The scripts and settings used for the TOPMed MESA RNA-seq pilot match commit 725a2bc, packaged here.
The TOPMed RNA-Seq pipeline generates, for each sample:
- Aligned RNA-seq reads in BAM format.
- Standard quality control metrics derived from the aligned reads.
- Gene-level expression quantifications based on a collapsed version of a reference transcript annotation, provided as read counts and TPM.
- Transcript-level expression quantifications, provided as TPM, expected read counts, and isoform percentages.
This document also describes the generation of the reference files required for each pipeline component.
- Alignment: STAR 2.6.1d
- Post-processing: Picard 2.18.17 MarkDuplicates
- Gene quantification and quality control: RNA-SeQC 2.3.3
- Transcript quantification: RSEM 1.3.1
- Utilities: SAMtools 1.9 and HTSlib 1.9
This section describes the GRCh38 reference genome and GENCODE 30 annotation used, including the addition of ERCC spike-in annotations.
The reference files described in this section can be obtained through the following links:
- Reference genome for RNA-seq alignment (contains .fasta, .fai, and .dict files): Homo_sapiens_assembly38_noALT_noHLA_noDecoy_ERCC.tar.gz
- Collapsed gene model: gencode.v30.GRCh38.ERCC.genes.collapsed_only.gtf.gz
- STAR index: STAR_genome_GRCh38_noALT_noHLA_noDecoy_ERCC_v30_oh100.tar.gz
- RSEM reference: rsem_reference_GRCh38_gencode30_ercc.tar.gz
Note: the reference genome is based on the Broad Institute's GRCh38 reference, which is used for aligning TOPMed whole genome sequence data.
For RNA-seq analyses, a reference FASTA excluding ALT, HLA, and Decoy contigs was generated (as of the writing of this document, none of the RNA-seq pipeline components were designed to properly handle these regions).
Note: The reference produced after filtering out ALT, HLA, and Decoy contigs is identical to the one used by ENCODE (FASTA file).
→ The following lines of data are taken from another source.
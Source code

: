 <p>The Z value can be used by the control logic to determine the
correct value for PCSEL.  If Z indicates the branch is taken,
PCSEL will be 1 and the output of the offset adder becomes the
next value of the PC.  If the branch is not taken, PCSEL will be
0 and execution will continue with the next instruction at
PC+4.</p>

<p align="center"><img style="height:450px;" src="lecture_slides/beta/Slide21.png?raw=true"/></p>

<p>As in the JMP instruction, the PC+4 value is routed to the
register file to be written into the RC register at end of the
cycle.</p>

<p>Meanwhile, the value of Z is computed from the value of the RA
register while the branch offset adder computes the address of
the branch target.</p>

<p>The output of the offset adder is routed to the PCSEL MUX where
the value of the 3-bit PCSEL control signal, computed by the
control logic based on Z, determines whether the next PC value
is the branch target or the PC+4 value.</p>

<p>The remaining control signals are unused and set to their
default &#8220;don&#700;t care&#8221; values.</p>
However, the ENCODE reference does not include ERCC spike-in sequences.
-
The Broad Institute's GRCh38 reference can be obtained from the Broad Institute's FTP server (ftp://gsapubftp-anonymous@ftp.broadinstitute.org/bundle/hg38/) or from Google Cloud.
-
ERCC spike-in reference annotations were downloaded from ThermoFisher (the archive contains two files, ERCC92.fa and ERCC92.gtf) and processed as detailed below. The patched ERCC references are also available here.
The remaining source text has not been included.